[PROBLEM DESCRIPTION] Starting at the first line of the entries, extract each line up to and including the one that contains "System [Under Development]", but leave out the pictures.

------ EXERCISE MATERIALS

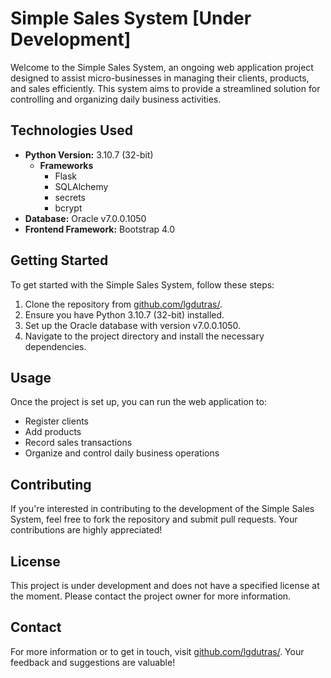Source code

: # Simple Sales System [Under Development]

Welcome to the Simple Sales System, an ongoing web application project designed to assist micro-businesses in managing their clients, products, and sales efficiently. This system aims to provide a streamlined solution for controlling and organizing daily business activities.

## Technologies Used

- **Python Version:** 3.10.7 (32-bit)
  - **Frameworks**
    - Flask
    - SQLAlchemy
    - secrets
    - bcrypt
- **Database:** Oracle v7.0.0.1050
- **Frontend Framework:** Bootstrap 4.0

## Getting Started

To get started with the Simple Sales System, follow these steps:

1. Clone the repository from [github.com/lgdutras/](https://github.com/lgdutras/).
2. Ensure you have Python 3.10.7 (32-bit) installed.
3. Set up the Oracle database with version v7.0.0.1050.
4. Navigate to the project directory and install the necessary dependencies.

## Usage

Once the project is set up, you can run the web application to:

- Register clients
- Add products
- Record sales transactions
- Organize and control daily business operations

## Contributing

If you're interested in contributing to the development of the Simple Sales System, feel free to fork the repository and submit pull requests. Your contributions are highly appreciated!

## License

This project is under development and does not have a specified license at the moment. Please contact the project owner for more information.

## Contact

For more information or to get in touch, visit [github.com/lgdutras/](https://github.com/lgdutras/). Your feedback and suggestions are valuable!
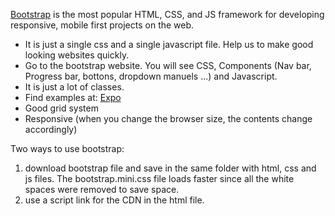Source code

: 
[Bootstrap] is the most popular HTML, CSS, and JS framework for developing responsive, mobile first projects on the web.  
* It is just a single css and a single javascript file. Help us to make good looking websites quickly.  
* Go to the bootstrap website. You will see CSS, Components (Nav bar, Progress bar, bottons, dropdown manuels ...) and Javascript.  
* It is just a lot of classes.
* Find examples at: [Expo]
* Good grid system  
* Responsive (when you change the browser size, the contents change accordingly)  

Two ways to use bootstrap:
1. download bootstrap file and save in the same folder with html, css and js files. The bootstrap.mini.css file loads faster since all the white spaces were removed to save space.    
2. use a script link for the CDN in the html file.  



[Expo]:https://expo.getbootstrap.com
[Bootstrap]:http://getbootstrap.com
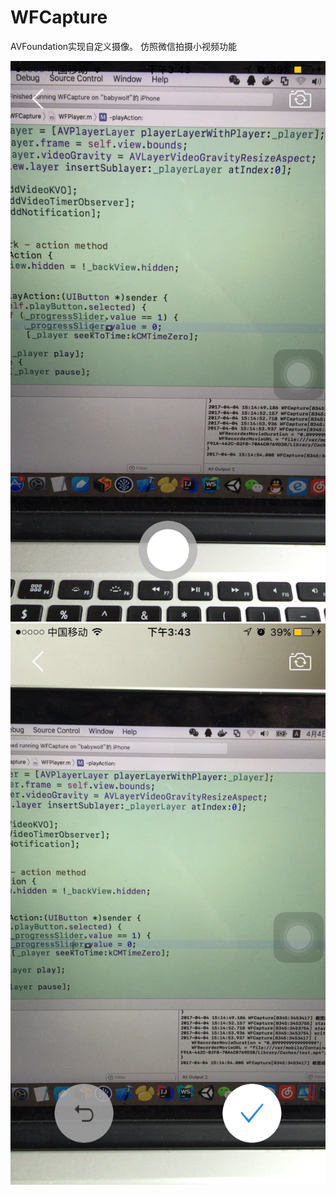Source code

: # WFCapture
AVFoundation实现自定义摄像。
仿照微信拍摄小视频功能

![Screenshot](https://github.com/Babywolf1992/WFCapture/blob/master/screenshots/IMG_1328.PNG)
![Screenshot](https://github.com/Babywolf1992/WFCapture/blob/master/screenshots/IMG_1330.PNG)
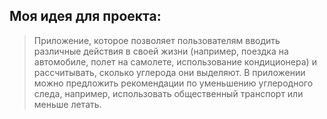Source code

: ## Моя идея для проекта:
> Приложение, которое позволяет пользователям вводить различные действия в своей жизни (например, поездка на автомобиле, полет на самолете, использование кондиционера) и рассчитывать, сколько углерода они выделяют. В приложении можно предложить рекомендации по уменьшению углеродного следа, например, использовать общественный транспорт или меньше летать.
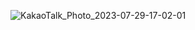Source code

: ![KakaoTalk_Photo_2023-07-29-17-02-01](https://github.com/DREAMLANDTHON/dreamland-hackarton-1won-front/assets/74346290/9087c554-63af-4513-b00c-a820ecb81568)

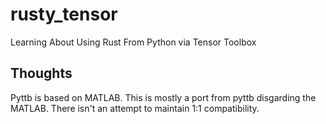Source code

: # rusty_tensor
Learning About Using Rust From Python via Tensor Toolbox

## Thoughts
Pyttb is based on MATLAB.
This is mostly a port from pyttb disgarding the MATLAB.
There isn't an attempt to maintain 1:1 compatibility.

------------

[ANSWER SECTION]
Source code

: # Simple Sales System [Under Development]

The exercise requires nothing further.